Task directions: Please say how many lines of the entries below contain the word "shortest", and leave out everything else.

Provided data:

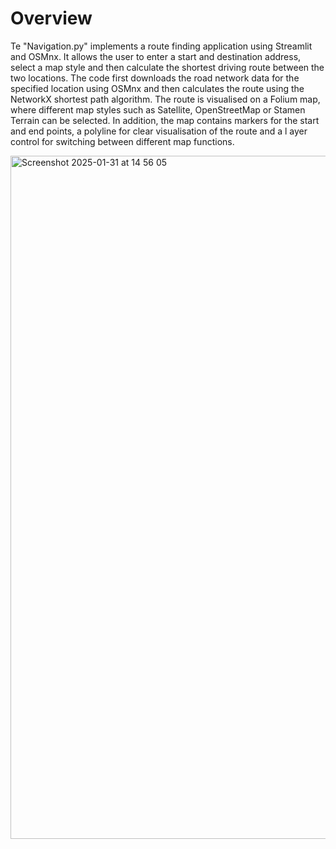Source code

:# Overview

Te "Navigation.py" implements a route finding application using Streamlit and OSMnx. It allows the user to enter a start and destination address, 
select a map style and then calculate the shortest driving route between the two locations. The code first downloads the road network data for 
the specified location using OSMnx and then calculates the route using the NetworkX shortest path algorithm. 
The route is visualised on a Folium map, where different map styles such as Satellite, OpenStreetMap or Stamen Terrain can be selected. 
In addition, the map contains markers for the start and end points, a polyline for clear visualisation of the route and a l
ayer control for switching between different map functions.

<img width="1093" alt="Screenshot 2025-01-31 at 14 56 05" src="https://github.com/user-attachments/assets/d71839e1-0543-4757-844b-2c8f7894ae98" />

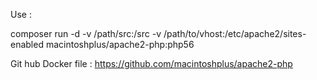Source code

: Use :

composer run -d -v /path/src:/src -v /path/to/vhost:/etc/apache2/sites-enabled macintoshplus/apache2-php:php56

Git hub Docker file : 
https://github.com/macintoshplus/apache2-php
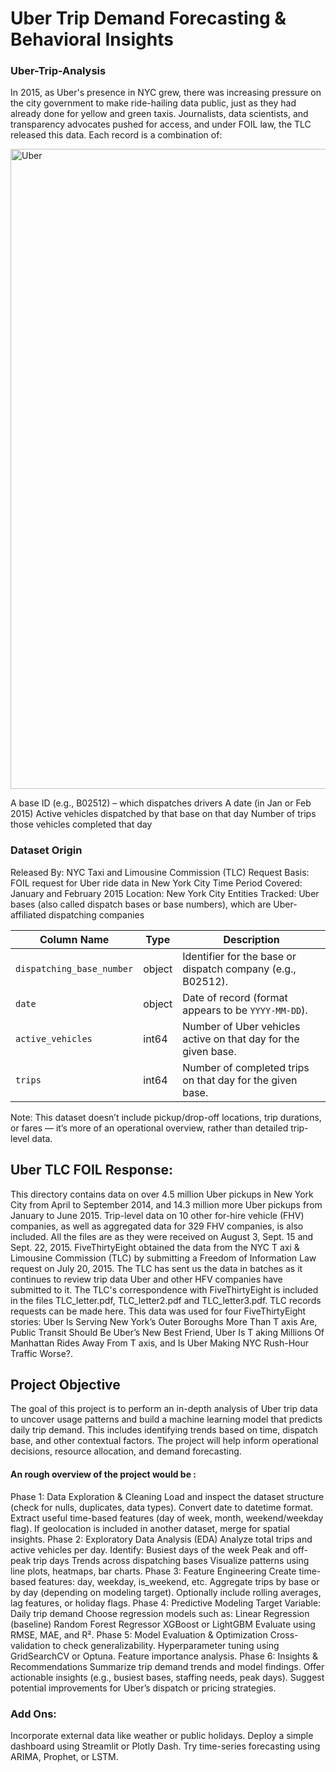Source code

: # Uber Trip Demand Forecasting & Behavioral Insights

### Uber-Trip-Analysis

 In 2015, as Uber's presence in NYC grew, there was increasing pressure on the city government to make ride-hailing data public, just as they had already done for yellow and green taxis. Journalists, data scientists, and transparency advocates pushed for access, and under FOIL law, the TLC released this data.
 Each record is a combination of:
 
 <img width="1536" height="1024" alt="Uber" src="https://github.com/user-attachments/assets/6c8ad08c-9e09-4fee-b420-bf20c41a10ba" />

A base ID (e.g., B02512) – which dispatches drivers
A date (in Jan or Feb 2015)
Active vehicles dispatched by that base on that day
Number of trips those vehicles completed that day

### Dataset Origin

Released By: NYC Taxi and Limousine Commission (TLC)
Request Basis: FOIL request for Uber ride data in New York City
Time Period Covered: January and February 2015
Location: New York City
Entities Tracked: Uber bases (also called dispatch bases or base numbers), which are Uber-affiliated dispatching companies

| Column Name               | Type   | Description                                                    |
| ------------------------- | ------ | -------------------------------------------------------------- |
| `dispatching_base_number` | object | Identifier for the base or dispatch company (e.g., B02512).    |
| `date`                    | object | Date of record (format appears to be `YYYY-MM-DD`).            |
| `active_vehicles`         | int64  | Number of Uber vehicles active on that day for the given base. |
| `trips`                   | int64  | Number of completed trips on that day for the given base.      |

Note: This dataset doesn’t include pickup/drop-off locations, trip durations, or fares — it’s more of an operational overview, rather than detailed trip-level data.


## Uber TLC FOIL Response: 

This directory contains data on over 4.5 million Uber pickups in New York City from April to September 2014, and
14.3 million more Uber pickups from January to June 2015. Trip-level data on 10 other for-hire vehicle (FHV)
companies, as well as aggregated data for 329 FHV companies, is also included. All the files are as they were
received on August 3, Sept. 15 and Sept. 22, 2015.
FiveThirtyEight obtained the data from the NYC T axi & Limousine Commission (TLC) by submitting a Freedom of
Information Law request on July 20, 2015. The TLC has sent us the data in batches as it continues to review trip
data Uber and other HFV companies have submitted to it. The TLC's correspondence with FiveThirtyEight is
included in the files TLC_letter.pdf, TLC_letter2.pdf and TLC_letter3.pdf. TLC records requests can be
made here.
This data was used for four FiveThirtyEight stories: Uber Is Serving New York’s Outer Boroughs More Than T axis
Are, Public Transit Should Be Uber’s New Best Friend, Uber Is T aking Millions Of Manhattan Rides Away From
T axis, and Is Uber Making NYC Rush-Hour Traffic Worse?.

## Project Objective
The goal of this project is to perform an in-depth analysis of Uber trip data to uncover usage patterns and build a machine learning model that predicts daily trip demand. This includes identifying trends based on time, dispatch base, and other contextual factors. The project will help inform operational decisions, resource allocation, and demand forecasting.

#### An rough overview of the project would be :

Phase 1: Data Exploration & Cleaning
Load and inspect the dataset structure (check for nulls, duplicates, data types).
Convert date to datetime format.
Extract useful time-based features (day of week, month, weekend/weekday flag).
If geolocation is included in another dataset, merge for spatial insights.
Phase 2: Exploratory Data Analysis (EDA)
Analyze total trips and active vehicles per day.
Identify:
Busiest days of the week
Peak and off-peak trip days
Trends across dispatching bases
Visualize patterns using line plots, heatmaps, bar charts.
Phase 3: Feature Engineering
Create time-based features: day, weekday, is_weekend, etc.
Aggregate trips by base or by day (depending on modeling target).
Optionally include rolling averages, lag features, or holiday flags.
Phase 4: Predictive Modeling
Target Variable: Daily trip demand
Choose regression models such as:
Linear Regression (baseline)
Random Forest Regressor
XGBoost or LightGBM
Evaluate using RMSE, MAE, and R².
Phase 5: Model Evaluation & Optimization
Cross-validation to check generalizability.
Hyperparameter tuning using GridSearchCV or Optuna.
Feature importance analysis.
Phase 6: Insights & Recommendations
Summarize trip demand trends and model findings.
Offer actionable insights (e.g., busiest bases, staffing needs, peak days).
Suggest potential improvements for Uber’s dispatch or pricing strategies.

### Add Ons:
Incorporate external data like weather or public holidays.
Deploy a simple dashboard using Streamlit or Plotly Dash.
Try time-series forecasting using ARIMA, Prophet, or LSTM.


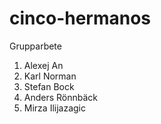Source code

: # cinco-hermanos
Grupparbete
1. Alexej An
2. Karl Norman
3. Stefan Bock
4. Anders Rönnbäck
5. Mirza Ilijazagic
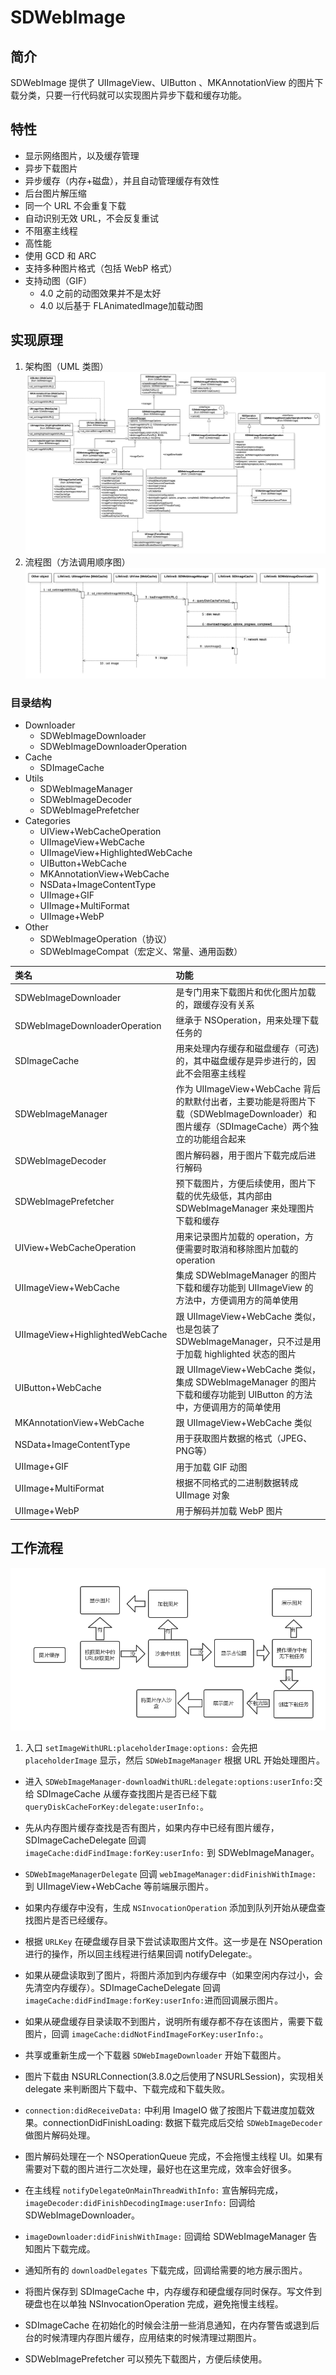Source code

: # SDWebImage

## 简介

SDWebImage 提供了 UIImageView、UIButton 、MKAnnotationView 的图片下载分类，只要一行代码就可以实现图片异步下载和缓存功能。

## 特性

* 显示网络图片，以及缓存管理
* 异步下载图片
* 异步缓存（内存+磁盘），并且自动管理缓存有效性
* 后台图片解压缩
* 同一个 URL 不会重复下载
* 自动识别无效 URL，不会反复重试
* 不阻塞主线程
* 高性能
* 使用 GCD 和 ARC
* 支持多种图片格式（包括 WebP 格式）
* 支持动图（GIF）
  * 4.0 之前的动图效果并不是太好
  * 4.0 以后基于 FLAnimatedImage加载动图

## 实现原理

1. 架构图（UML 类图）
![](/assets/sd_1.png)
2. 流程图（方法调用顺序图）
![](/assets/sd_2.png)

### 目录结构

* Downloader
  * SDWebImageDownloader
  * SDWebImageDownloaderOperation
* Cache
  * SDImageCache
* Utils
  * SDWebImageManager
  * SDWebImageDecoder
  * SDWebImagePrefetcher
* Categories
  * UIView+WebCacheOperation
  * UIImageView+WebCache
  * UIImageView+HighlightedWebCache
  * UIButton+WebCache
  * MKAnnotationView+WebCache
  * NSData+ImageContentType
  * UIImage+GIF
  * UIImage+MultiFormat
  * UIImage+WebP
* Other
  * SDWebImageOperation（协议）
  * SDWebImageCompat（宏定义、常量、通用函数）

| 类名 | 功能  |
| :--- | :--- |
| SDWebImageDownloader | 是专门用来下载图片和优化图片加载的，跟缓存没有关系 | 
| SDWebImageDownloaderOperation | 继承于 NSOperation，用来处理下载任务的 |
| SDImageCache | 用来处理内存缓存和磁盘缓存（可选\)的，其中磁盘缓存是异步进行的，因此不会阻塞主线程 | 
|SDWebImageManager|作为 UIImageView+WebCache 背后的默默付出者，主要功能是将图片下载（SDWebImageDownloader）和图片缓存（SDImageCache）两个独立的功能组合起来  |
|SDWebImageDecoder  |  图片解码器，用于图片下载完成后进行解码|  
|SDWebImagePrefetcher  |  预下载图片，方便后续使用，图片下载的优先级低，其内部由 SDWebImageManager 来处理图片下载和缓存  |
|UIView+WebCacheOperation  |  用来记录图片加载的 operation，方便需要时取消和移除图片加载的 operation | 
|UIImageView+WebCache  |  集成 SDWebImageManager 的图片下载和缓存功能到 UIImageView 的方法中，方便调用方的简单使用  
|UIImageView+HighlightedWebCache  |  跟 UIImageView+WebCache 类似，也是包装了 SDWebImageManager，只不过是用于加载 highlighted 状态的图片  |
|UIButton+WebCache  |  跟 UIImageView+WebCache 类似，集成 SDWebImageManager 的图片下载和缓存功能到 UIButton 的方法中，方便调用方的简单使用  |
|MKAnnotationView+WebCache  |  跟 UIImageView+WebCache 类似|  
|NSData+ImageContentType  |  用于获取图片数据的格式（JPEG、PNG等）  |
|UIImage+GIF |   用于加载 GIF 动图  |
|UIImage+MultiFormat |   根据不同格式的二进制数据转成 UIImage 对象  |
|UIImage+WebP  |  用于解码并加载 WebP 图片  |


## 工作流程

![](/assets/sd_3.png)


1. 入口 `setImageWithURL:placeholderImage:options:` 会先把 `placeholderImage` 显示，然后 `SDWebImageManager` 根据 URL 开始处理图片。

- 进入 `SDWebImageManager-downloadWithURL:delegate:options:userInfo:`交给 SDImageCache 从缓存查找图片是否已经下载 `queryDiskCacheForKey:delegate:userInfo:`。

- 先从内存图片缓存查找是否有图片，如果内存中已经有图片缓存，SDImageCacheDelegate 回调 `imageCache:didFindImage:forKey:userInfo:` 到 SDWebImageManager。

- `SDWebImageManagerDelegate` 回调 `webImageManager:didFinishWithImage:` 到 UIImageView+WebCache 等前端展示图片。

- 如果内存缓存中没有，生成 `NSInvocationOperation` 添加到队列开始从硬盘查找图片是否已经缓存。

- 根据 `URLKey` 在硬盘缓存目录下尝试读取图片文件。这一步是在 NSOperation 进行的操作，所以回主线程进行结果回调 notifyDelegate:。

- 如果从硬盘读取到了图片，将图片添加到内存缓存中（如果空闲内存过小，会先清空内存缓存）。SDImageCacheDelegate 回调 `imageCache:didFindImage:forKey:userInfo:`进而回调展示图片。

- 如果从硬盘缓存目录读取不到图片，说明所有缓存都不存在该图片，需要下载图片，回调 `imageCache:didNotFindImageForKey:userInfo:`。

- 共享或重新生成一个下载器 `SDWebImageDownloader` 开始下载图片。

- 图片下载由 NSURLConnection(3.8.0之后使用了NSURLSession)，实现相关 delegate 来判断图片下载中、下载完成和下载失败。

- `connection:didReceiveData:` 中利用 ImageIO 做了按图片下载进度加载效果。connectionDidFinishLoading: 数据下载完成后交给 `SDWebImageDecoder` 做图片解码处理。

- 图片解码处理在一个 NSOperationQueue 完成，不会拖慢主线程 UI。如果有需要对下载的图片进行二次处理，最好也在这里完成，效率会好很多。

- 在主线程 `notifyDelegateOnMainThreadWithInfo:` 宣告解码完成，`imageDecoder:didFinishDecodingImage:userInfo:` 回调给 SDWebImageDownloader。

- `imageDownloader:didFinishWithImage:` 回调给 SDWebImageManager 告知图片下载完成。

- 通知所有的 `downloadDelegates` 下载完成，回调给需要的地方展示图片。

- 将图片保存到 SDImageCache 中，内存缓存和硬盘缓存同时保存。写文件到硬盘也在以单独 NSInvocationOperation 完成，避免拖慢主线程。

- SDImageCache 在初始化的时候会注册一些消息通知，在内存警告或退到后台的时候清理内存图片缓存，应用结束的时候清理过期图片。

- SDWebImagePrefetcher 可以预先下载图片，方便后续使用。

Task result: 2